What we musicians can do is to do our job the best possible way – the way where we can have a clear conscience that we did everything to understand what we are doing. Then we can propose it to the people in the audience, whom we help understand what we understood. We should never ever sell half-products. We should never ever feel OK while performing just on 70 per cent of what we are able to. This could be a good beginning.
Natasha: Do you think classical music has become too formal (eg. sitting in silence in performances; players don’t look as if they are enjoying the music; only appreciating the music at the end of a piece rather reservedly)?

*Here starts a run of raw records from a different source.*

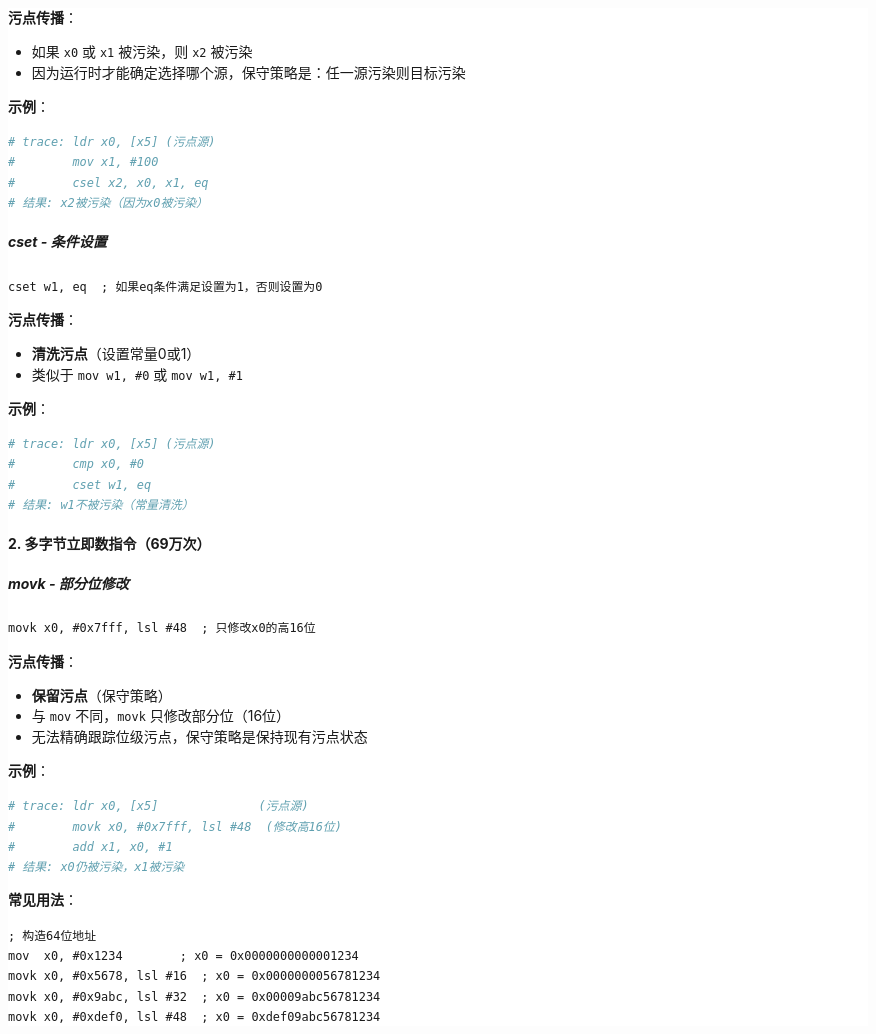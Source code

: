 **污点传播**：
- 如果 `x0` 或 `x1` 被污染，则 `x2` 被污染
- 因为运行时才能确定选择哪个源，保守策略是：任一源污染则目标污染

**示例**：
```python
# trace: ldr x0, [x5] (污点源)
#        mov x1, #100
#        csel x2, x0, x1, eq
# 结果: x2被污染（因为x0被污染）
```

##### cset - 条件设置
```assembly
cset w1, eq  ; 如果eq条件满足设置为1，否则设置为0
```

**污点传播**：
- **清洗污点**（设置常量0或1）
- 类似于 `mov w1, #0` 或 `mov w1, #1`

**示例**：
```python
# trace: ldr x0, [x5] (污点源)
#        cmp x0, #0
#        cset w1, eq
# 结果: w1不被污染（常量清洗）
```

#### 2. 多字节立即数指令（69万次）

##### movk - 部分位修改
```assembly
movk x0, #0x7fff, lsl #48  ; 只修改x0的高16位
```

**污点传播**：
- **保留污点**（保守策略）
- 与 `mov` 不同，`movk` 只修改部分位（16位）
- 无法精确跟踪位级污点，保守策略是保持现有污点状态

**示例**：
```python
# trace: ldr x0, [x5]              (污点源)
#        movk x0, #0x7fff, lsl #48  (修改高16位)
#        add x1, x0, #1
# 结果: x0仍被污染，x1被污染
```

**常见用法**：
```assembly
; 构造64位地址
mov  x0, #0x1234        ; x0 = 0x0000000000001234
movk x0, #0x5678, lsl #16  ; x0 = 0x0000000056781234
movk x0, #0x9abc, lsl #32  ; x0 = 0x00009abc56781234
movk x0, #0xdef0, lsl #48  ; x0 = 0xdef09abc56781234
```
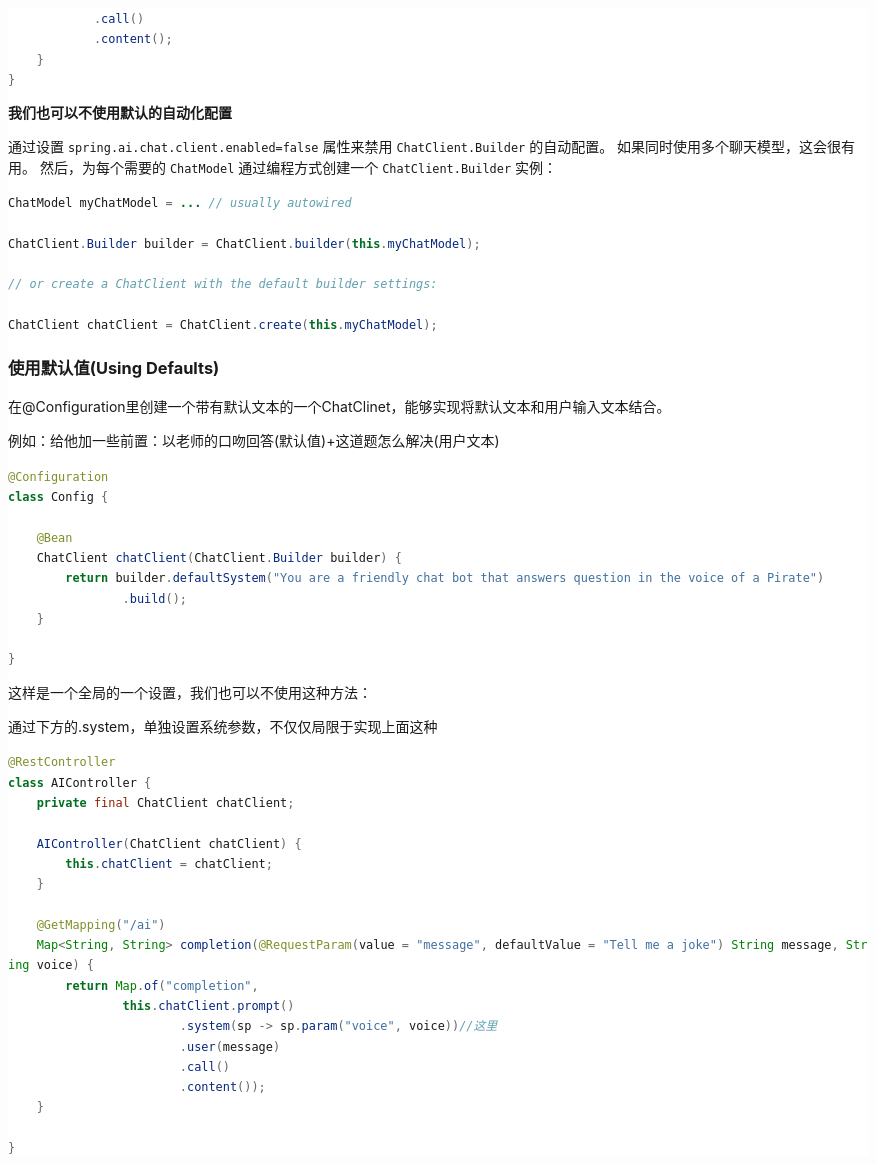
 ```java
            .call()
            .content();
    }
}
```

**我们也可以不使用默认的自动化配置**

通过设置 `spring.ai.chat.client.enabled=false` 属性来禁用 `ChatClient.Builder` 的自动配置。 如果同时使用多个聊天模型，这会很有用。 然后，为每个需要的 `ChatModel` 通过编程方式创建一个 `ChatClient.Builder` 实例：

```java
ChatModel myChatModel = ... // usually autowired

ChatClient.Builder builder = ChatClient.builder(this.myChatModel);

// or create a ChatClient with the default builder settings:

ChatClient chatClient = ChatClient.create(this.myChatModel);
```





### 使用默认值(Using Defaults)

在@Configuration里创建一个带有默认文本的一个ChatClinet，能够实现将默认文本和用户输入文本结合。

例如：给他加一些前置：以老师的口吻回答(默认值)+这道题怎么解决(用户文本)

```java
@Configuration
class Config {

    @Bean
    ChatClient chatClient(ChatClient.Builder builder) {
        return builder.defaultSystem("You are a friendly chat bot that answers question in the voice of a Pirate")
                .build();
    }

}
```

这样是一个全局的一个设置，我们也可以不使用这种方法：

通过下方的.system，单独设置系统参数，不仅仅局限于实现上面这种

```java
@RestController
class AIController {
	private final ChatClient chatClient;

	AIController(ChatClient chatClient) {
		this.chatClient = chatClient;
	}

	@GetMapping("/ai")
	Map<String, String> completion(@RequestParam(value = "message", defaultValue = "Tell me a joke") String message, String voice) {
		return Map.of("completion",
				this.chatClient.prompt()
						.system(sp -> sp.param("voice", voice))//这里
						.user(message)
						.call()
						.content());
	}

}
```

Giacomo Tesini, violin, Italy: The matter is perhaps a bit misunderstood. If going to a concert with strange clothes that you would never wear and sitting in the audience that poses in a too formal and mannered way makes you feel uncomfortable, you are certainly right. People sometimes go to concerts to see other people and be seen rather than to listen to the pieces, and this certainly has nothing to do with music. But we can maybe say something different about the clothes of the musicians. Did you never go to listen to an orchestra rehearsal, where the musicians dress normally with many different colors? It happened recently that I heard a general rehearsal of a big famous orchestra, and they were of course dressed with normal clothes. Well, I don’t know if it happened for that reason but I somehow couldn’t concentrate on the music; those different colours diverted my attention. I think that it is important that the musicians on stage wear more or less the same clothes… perhaps it even helps the music. At the time of Haydn and Mozart, not all the music written by composers was listened to sitting in silence. Often the audience was speaking, eating and drinking during the performances of serenades, divertimenti, symphonies and operas. Often the audience laughed loudly listening to the music – sometimes because the composers used to write real musical jokes (like a sudden and strong beat in the middle of a very soft piece or some spots played by a funny instrument) but more often because they were very involved in the adventures of the characters of an opera (the count who betrays the countess and is discovered, the clever barber who solves all the complex situations). We have today lost most of this.
It would nowadays be unthinkable to make noise during performances in a concert hall or in a theatre – times changed and now this music is mainly made to be listened to, and we need silence to listen. Some
musicians are also annoyed by the applause between movements. Well, if musicians play in a really convinced way, the audience will hardly applaud after a slow and breathtaking movement. On the other hand I find very unnatural and artificial not to applaud, for example, after Tchaikovsky’s overwhelming and passionate Pathétique symphony’s third movement. It is of course just matter of feeling and getting what the real meaning of the composition is, of being transported by the sentiments the composer had in his mind.
Ed: I see that you have performed many of Beethoven’s symphonies in the past. Do you think that Eroica is his most pivotal symphony?
Michele Fattori, bassoon, Italy: The Eroica symphony is for sure one of the most important works of Beethoven and of the history of music. If you compare it with his previous symphonies and with works of the other classical composers, you can easily find the differences. There’s no slow introduction; there are no longer the two themes of contrasting character in the first movement, but something like seven themes. Also, the way he uses the rhythm is something very unusual: the big concentration of accents all around the symphony gives to it a very definite identit
y, which makes this work incredibly strong.
Together with his Ninth Symphony, I think Eroica was Beethoven’s symphony which most inspired other composers and strongly influenced the development of the musical language.